It partially depends on the terms of your agreement. Now, a member can normally always leave an LLC, but the operating agreement should have made clear that doing so is a breach and the LLC or the members can be compensated for that breach. If an attorney drafted your operating agreement, they would usually include that and other relevant terms on breach. It would also include non competition, dispute resolution, and other terms to protect your rights and the business. My operating agreements usually run dozens of pages. I have no idea who wrote yours.
You also have the separate issue of the business property. You say it is yours. Well, that is not entirely correct unless that was a clause in the operating agreement.. An LLC normally owns the business property. That said, the big issue here is the closing of the business and removal of the property. Again, absent certain terms, that is likely a violation of the agreement, a breach of fiduciary duty, and a claim for damages. Clearly, this member did not talk to an attorney because this is a move that guarantees a lawsuit that she will have a hard time defending.

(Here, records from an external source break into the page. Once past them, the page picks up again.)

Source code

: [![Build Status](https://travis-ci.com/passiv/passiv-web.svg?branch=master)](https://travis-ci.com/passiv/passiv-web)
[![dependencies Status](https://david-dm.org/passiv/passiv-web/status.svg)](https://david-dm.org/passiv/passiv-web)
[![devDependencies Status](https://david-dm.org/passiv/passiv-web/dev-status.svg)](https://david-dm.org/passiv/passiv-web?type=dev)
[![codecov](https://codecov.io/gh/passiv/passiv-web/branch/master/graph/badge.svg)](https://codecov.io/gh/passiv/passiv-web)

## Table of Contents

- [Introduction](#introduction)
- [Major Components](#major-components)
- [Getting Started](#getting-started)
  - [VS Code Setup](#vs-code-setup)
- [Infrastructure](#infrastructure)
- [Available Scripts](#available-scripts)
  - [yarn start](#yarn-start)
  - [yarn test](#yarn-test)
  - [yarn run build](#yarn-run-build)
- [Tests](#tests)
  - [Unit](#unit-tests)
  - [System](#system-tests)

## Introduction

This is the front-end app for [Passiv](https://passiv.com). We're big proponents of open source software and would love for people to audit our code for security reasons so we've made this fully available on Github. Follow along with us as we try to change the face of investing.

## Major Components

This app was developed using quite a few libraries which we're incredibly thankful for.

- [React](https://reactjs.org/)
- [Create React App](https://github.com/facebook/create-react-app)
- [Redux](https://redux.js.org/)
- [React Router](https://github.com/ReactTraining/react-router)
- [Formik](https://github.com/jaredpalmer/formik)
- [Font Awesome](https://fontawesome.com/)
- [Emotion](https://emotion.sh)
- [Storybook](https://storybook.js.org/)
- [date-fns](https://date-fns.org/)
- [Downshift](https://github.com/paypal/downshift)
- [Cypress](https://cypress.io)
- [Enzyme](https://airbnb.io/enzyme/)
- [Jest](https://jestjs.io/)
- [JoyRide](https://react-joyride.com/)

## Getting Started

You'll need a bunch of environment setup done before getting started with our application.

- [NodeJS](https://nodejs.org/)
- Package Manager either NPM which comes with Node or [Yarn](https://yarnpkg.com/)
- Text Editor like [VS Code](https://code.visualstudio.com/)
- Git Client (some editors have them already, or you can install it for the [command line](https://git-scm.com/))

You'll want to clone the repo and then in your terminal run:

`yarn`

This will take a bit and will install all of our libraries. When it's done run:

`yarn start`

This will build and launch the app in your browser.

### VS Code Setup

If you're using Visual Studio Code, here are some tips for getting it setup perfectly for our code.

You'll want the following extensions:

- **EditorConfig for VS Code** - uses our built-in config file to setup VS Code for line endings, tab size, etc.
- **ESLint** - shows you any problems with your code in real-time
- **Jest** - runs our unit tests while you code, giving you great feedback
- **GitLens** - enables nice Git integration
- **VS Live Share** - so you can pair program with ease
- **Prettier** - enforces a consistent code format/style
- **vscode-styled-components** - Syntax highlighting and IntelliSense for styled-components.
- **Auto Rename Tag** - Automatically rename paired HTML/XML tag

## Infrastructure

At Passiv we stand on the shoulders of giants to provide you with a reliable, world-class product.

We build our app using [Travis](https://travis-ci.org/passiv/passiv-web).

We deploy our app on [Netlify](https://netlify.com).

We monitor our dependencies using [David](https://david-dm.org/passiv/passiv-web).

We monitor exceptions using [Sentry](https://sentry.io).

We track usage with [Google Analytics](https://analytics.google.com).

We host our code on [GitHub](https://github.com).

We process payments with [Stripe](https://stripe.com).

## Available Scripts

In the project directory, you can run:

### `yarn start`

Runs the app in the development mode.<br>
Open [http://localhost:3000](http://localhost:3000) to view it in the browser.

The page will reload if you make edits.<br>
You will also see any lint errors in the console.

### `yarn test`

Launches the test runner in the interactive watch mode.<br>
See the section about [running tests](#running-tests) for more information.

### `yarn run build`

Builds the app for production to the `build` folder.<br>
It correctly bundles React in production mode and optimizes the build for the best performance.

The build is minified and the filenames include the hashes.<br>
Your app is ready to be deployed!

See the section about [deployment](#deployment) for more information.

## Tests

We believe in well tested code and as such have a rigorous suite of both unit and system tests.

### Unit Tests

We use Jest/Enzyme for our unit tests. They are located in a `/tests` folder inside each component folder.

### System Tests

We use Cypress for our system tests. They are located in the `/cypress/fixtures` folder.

In short, you need to hire a local business litigator. The LLC can file for replevin to get the property back (in most states) and then can file civil claims for damages. The replevin, again in most states, is the first step. Good luck.
This answer is for informational purposes only and is not legal advice regarding your question and does not establish an attorney-client relationship.
As a general rule, a member of an LLC has no authority to unilaterally close down the business operations of the company. Under RULLCA (which may not apply), the decision to wind down the company must be unanimous. You likely have a claim against you fellow member.